### Material for this exercise
________________________________________

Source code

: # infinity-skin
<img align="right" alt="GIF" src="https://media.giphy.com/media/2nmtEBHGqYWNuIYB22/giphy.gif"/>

________________________________________

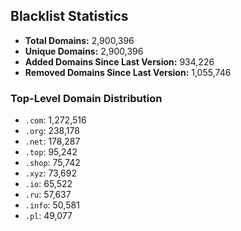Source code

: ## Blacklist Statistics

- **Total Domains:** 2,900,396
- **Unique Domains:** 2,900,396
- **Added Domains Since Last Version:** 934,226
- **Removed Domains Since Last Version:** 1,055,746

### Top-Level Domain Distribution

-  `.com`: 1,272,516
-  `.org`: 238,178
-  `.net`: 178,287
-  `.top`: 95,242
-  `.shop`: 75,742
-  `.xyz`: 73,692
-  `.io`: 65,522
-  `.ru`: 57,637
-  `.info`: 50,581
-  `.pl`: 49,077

________________________________________

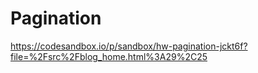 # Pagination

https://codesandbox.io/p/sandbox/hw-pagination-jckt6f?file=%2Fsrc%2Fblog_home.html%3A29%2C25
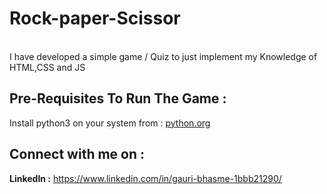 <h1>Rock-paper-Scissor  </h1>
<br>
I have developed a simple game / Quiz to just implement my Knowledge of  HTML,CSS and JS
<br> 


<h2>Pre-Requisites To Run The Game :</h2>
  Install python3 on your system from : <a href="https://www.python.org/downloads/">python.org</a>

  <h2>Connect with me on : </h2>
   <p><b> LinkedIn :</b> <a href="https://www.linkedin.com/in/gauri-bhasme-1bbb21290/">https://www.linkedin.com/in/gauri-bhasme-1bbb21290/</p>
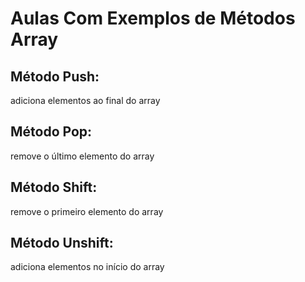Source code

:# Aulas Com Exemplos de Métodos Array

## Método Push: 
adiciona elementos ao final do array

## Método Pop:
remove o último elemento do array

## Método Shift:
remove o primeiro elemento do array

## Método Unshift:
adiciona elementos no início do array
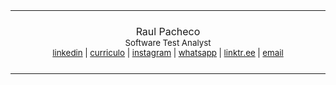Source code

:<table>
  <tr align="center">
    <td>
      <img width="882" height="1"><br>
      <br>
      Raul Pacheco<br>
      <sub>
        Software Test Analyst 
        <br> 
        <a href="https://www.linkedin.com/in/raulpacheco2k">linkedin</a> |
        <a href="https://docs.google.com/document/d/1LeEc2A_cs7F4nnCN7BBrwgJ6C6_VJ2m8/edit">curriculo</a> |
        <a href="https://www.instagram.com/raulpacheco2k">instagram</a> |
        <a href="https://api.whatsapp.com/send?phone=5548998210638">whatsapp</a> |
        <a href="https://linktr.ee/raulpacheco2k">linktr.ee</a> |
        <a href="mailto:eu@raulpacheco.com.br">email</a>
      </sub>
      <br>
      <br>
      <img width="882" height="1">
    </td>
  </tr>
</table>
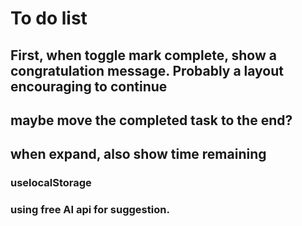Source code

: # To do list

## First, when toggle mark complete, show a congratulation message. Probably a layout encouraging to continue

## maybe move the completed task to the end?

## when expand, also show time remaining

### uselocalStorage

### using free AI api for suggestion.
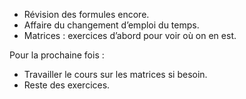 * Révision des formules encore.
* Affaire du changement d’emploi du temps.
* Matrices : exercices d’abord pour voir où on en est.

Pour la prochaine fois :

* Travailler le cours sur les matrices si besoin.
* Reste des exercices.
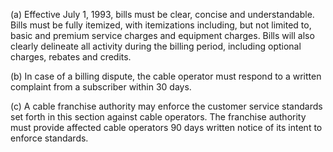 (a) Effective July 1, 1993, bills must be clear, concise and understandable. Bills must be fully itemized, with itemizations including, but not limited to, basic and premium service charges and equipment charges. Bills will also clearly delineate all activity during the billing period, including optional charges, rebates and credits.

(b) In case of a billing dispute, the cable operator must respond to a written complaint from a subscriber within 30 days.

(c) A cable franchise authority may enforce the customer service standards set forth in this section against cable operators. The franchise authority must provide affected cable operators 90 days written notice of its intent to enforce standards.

________________________________________

### Assignment
Look above for the line containing "Reste des exercices.", then write out every line from there down to the line containing "(c) A cable", that line included, with no pictures.

### Answer section
* Reste des exercices.
 (a) Effective July 1, 1993, bills must be clear, concise and understandable. Bills must be fully itemized, with itemizations including, but not limited to, basic and premium service charges and equipment charges. Bills will also clearly delineate all activity during the billing period, including optional charges, rebates and credits.

(b) In case of a billing dispute, the cable operator must respond to a written complaint from a subscriber within 30 days.

(c) A cable franchise authority may enforce the customer service standards set forth in this section against cable operators. The franchise authority must provide affected cable operators 90 days written notice of its intent to enforce standards.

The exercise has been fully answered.